Я сидел в серой душной комнате, обставленной в узнаваемом стиле ГДР: ламинированные столы, пластиковые стулья, линолеум на полу, гирлянды искусственных фруктов на стене, ряд предметов, сделанных из непонятного, но безошибочно узнаваемого материала, известного жителям Восточной Германии как Plaste und Elaste[294]. Герр Везенер налил нам кофе. После болтовни ни о чем мы начали осторожно приближаться к теме цензуры, щекотливому вопросу, ведь официально цензуры в ГДР не существовало. Она была запрещена конституцией, гарантировавшей свободу слова. Фрау Хорн заметила, что они не любят употреблять это слово. Оно звучит слишком негативно. Их организация на самом деле называлась «Главная администрация печати и торговли книгами» (Hauptverwaltung Verlage und Buchhandel, в дальнейшем я буду называть ее ГАП), а их основной задачей, как они ее понимали, было обеспечение издания литературы, то есть надзор за процессом, в ходе которого замыслы становятся книгами, а книги доходят до читателей. В начале 1960‐х герр Везенер и фрау Хорн закончили обучение в Университете имени Гумбольдта с учеными степенями по немецкой литературе. Они получили работу в Министерстве культуры и вскоре были назначены в ГАП, где поднимались по карьерной лестнице в секторах зарубежной и восточногерманской литературы.
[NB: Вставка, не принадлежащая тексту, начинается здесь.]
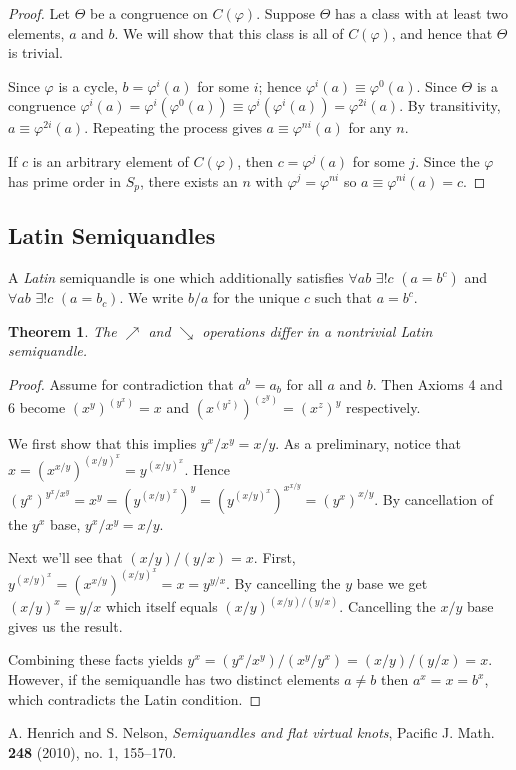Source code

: \documentclass{amsart}
\newtheorem{thm}{Theorem}[section]
\theoremstyle{definition}
\numberwithin{equation}{section}
\begin{document}
\begin{proof}
Let $\Theta$ be a congruence on $C(\varphi)$. Suppose $\Theta$ has
a class with at least two elements, $a$ and $b$. We will show that
this class is all of $C(\varphi)$, and hence that $\Theta$ is
trivial.

Since $\varphi$ is a cycle, $b = \varphi^{i}(a)$ for some $i$; hence
$\varphi^{i}(a) \equiv \varphi^{0}(a)$. Since $\Theta$ is a congruence
$\varphi^{i}(a) = \varphi^{i}(\varphi^{0}(a)) \equiv
\varphi^{i}(\varphi^{i}(a)) = \varphi^{2i}(a)$. By transitivity,
$a \equiv \varphi^{2i}(a)$. Repeating the process gives $a \equiv
\varphi^{ni}(a)$ for any $n$.

If $c$ is an arbitrary element of $C(\varphi)$, then $c = \varphi^{j}(a)$
for some $j$.  Since the $\varphi$ has prime order in $S_p$, there
exists an $n$ with $\varphi^{j} = \varphi^{ni}$ so $a \equiv
\varphi^{ni}(a) = c$.  \end{proof}

\subsection{Latin Semiquandles}

A \emph{Latin} semiquandle is one which additionally satisfies
$\forall{ab}$ $\exists!{c}$ $(a=b^c)$ and $\forall{ab}$ $\exists!{c}$
$(a=b_c)$. We write $b/a$ for the unique $c$ such that $a = b^{c}$.

\begin{thm}
The $\nearrow$ and $\searrow$ operations differ in a nontrivial
Latin semiquandle.
\end{thm}
\begin{proof}
Assume for contradiction that $a^{b} = a_b$ for all $a$ and $b$.
Then Axioms 4 and 6 become $(x^y)^{(y^x)} = x$ and $(x^{(y^z)})^{(z^y)}
= (x^z)^y$ respectively.

We first show that this implies $y^{x}/x^{y} = x/y$. As a preliminary,
notice that $x = (x^{x/y})^{(x/y)^{x}} = y^{(x/y)^{x}}$. Hence
$(y^{x})^{y^{x}/x^{y}} = x^{y} = (y^{(x/y)^{x}})^{y} =
(y^{(x/y)^{x}})^{x^{x/y}} = (y^{x})^{x/y}$. By cancellation of the
$y^{x}$ base, $y^{x} / x^{y} = x/y$.

Next we'll see that $(x/y)/(y/x) = x$. First, $y^{{(x/y)}^{x}} =
(x^{x/y})^{{(x/y)}^{x}} = x = y^{y/x}$. By cancelling the $y$ base
we get $(x/y)^{x} = y/x$ which itself equals $(x/y)^{(x/y)/(y/x)}$.
Cancelling the $x/y$ base gives us the result.

Combining these facts yields $y^{x} = (y^{x}/x^{y}) / (x^{y}/y^{x})
= (x/y) / (y/x) = x$. However, if the semiquandle has two distinct
elements $a \neq b$ then $a^{x} = x = b^{x}$, which contradicts the
Latin condition.
\end{proof}

\begin{thebibliography}{9}

      A. Henrich and S. Nelson, \emph{Semiquandles and flat virtual
      knots}, Pacific J. Math. \textbf{248} (2010), no. 1, 155--170.

\end{thebibliography}
\end{document}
Мне потребовалось некоторое время, чтобы разобраться в устройстве местной бюрократии, потому что сначала я видел только коридоры и одинаковые закрытые двери коричневого цвета, на которых не было ничего, кроме номера. Отдел художественной литературы ГДР находился в комнате 215, до которой нужно было пройти мимо сорока дверей по переходам горчичного цвета, которые тянулись, кажется, бесконечно, огибая внутренний двор. На самом деле бюрократия была разделена на иерархические сегменты: сектора, отделы, администрации и министерства, подчиненные Совету министров на вершине. А над этой структурой в целом стояла коммунистическая партия (формально Социалистическая единая партия Германии, или СЕПГ – Sozialistische Einheitspartei Deutschlands, образовавшаяся при объединении коммунистической и социал-демократической партий в 1946 году). Партия, по советской модели, была отдельной организацией с собственной иерархией: отделы объединялись под властью секретариатов Центрального комитета (ЦК) и в конечном итоге Политбюро, возглавляемого Эрихом Хонеккером, верховным правителем ГДР.